▶ [The problem]:
Out of the entries that follow, copy each line containing "some".

=== Stored data ===

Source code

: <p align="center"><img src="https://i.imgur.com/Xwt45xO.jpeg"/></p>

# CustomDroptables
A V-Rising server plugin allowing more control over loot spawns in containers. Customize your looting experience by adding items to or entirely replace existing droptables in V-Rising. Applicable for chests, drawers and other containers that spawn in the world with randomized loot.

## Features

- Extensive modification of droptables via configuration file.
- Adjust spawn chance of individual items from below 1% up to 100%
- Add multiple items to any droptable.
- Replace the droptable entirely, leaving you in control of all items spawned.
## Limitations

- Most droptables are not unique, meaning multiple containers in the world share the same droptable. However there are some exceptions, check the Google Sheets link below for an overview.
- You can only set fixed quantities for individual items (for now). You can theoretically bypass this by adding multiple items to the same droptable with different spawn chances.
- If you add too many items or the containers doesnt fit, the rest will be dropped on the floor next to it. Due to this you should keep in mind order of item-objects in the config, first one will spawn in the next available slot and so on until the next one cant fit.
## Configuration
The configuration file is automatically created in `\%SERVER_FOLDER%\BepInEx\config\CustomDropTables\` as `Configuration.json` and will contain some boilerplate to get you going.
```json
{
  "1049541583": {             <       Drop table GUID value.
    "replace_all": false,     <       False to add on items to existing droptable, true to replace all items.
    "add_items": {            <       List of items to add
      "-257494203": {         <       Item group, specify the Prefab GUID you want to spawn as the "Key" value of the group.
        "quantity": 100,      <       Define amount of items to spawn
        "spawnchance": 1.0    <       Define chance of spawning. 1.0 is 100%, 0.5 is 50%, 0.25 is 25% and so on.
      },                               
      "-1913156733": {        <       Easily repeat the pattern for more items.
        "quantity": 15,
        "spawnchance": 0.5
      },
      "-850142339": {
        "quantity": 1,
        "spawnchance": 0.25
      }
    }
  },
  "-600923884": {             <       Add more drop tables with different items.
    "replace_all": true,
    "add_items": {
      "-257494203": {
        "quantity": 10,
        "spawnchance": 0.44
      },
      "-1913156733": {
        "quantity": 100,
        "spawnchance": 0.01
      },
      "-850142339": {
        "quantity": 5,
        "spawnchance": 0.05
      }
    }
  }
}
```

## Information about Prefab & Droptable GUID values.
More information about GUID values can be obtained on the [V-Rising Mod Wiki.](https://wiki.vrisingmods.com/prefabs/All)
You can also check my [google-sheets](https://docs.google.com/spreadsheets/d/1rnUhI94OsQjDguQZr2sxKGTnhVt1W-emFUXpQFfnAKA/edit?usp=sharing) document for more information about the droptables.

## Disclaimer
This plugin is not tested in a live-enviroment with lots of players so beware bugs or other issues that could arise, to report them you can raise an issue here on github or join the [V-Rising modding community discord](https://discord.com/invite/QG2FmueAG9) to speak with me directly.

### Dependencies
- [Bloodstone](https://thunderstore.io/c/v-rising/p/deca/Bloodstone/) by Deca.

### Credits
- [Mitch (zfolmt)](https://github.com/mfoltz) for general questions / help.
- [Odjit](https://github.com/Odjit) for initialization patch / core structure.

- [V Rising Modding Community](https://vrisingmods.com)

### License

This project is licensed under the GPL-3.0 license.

===

▶ [Solution to the exercise]:
- Most droptables are not unique, meaning multiple containers in the world share the same droptable. However there are some exceptions, check the Google Sheets link below for an overview.
The configuration file is automatically created in `\%SERVER_FOLDER%\BepInEx\config\CustomDropTables\` as `Configuration.json` and will contain some boilerplate to get you going.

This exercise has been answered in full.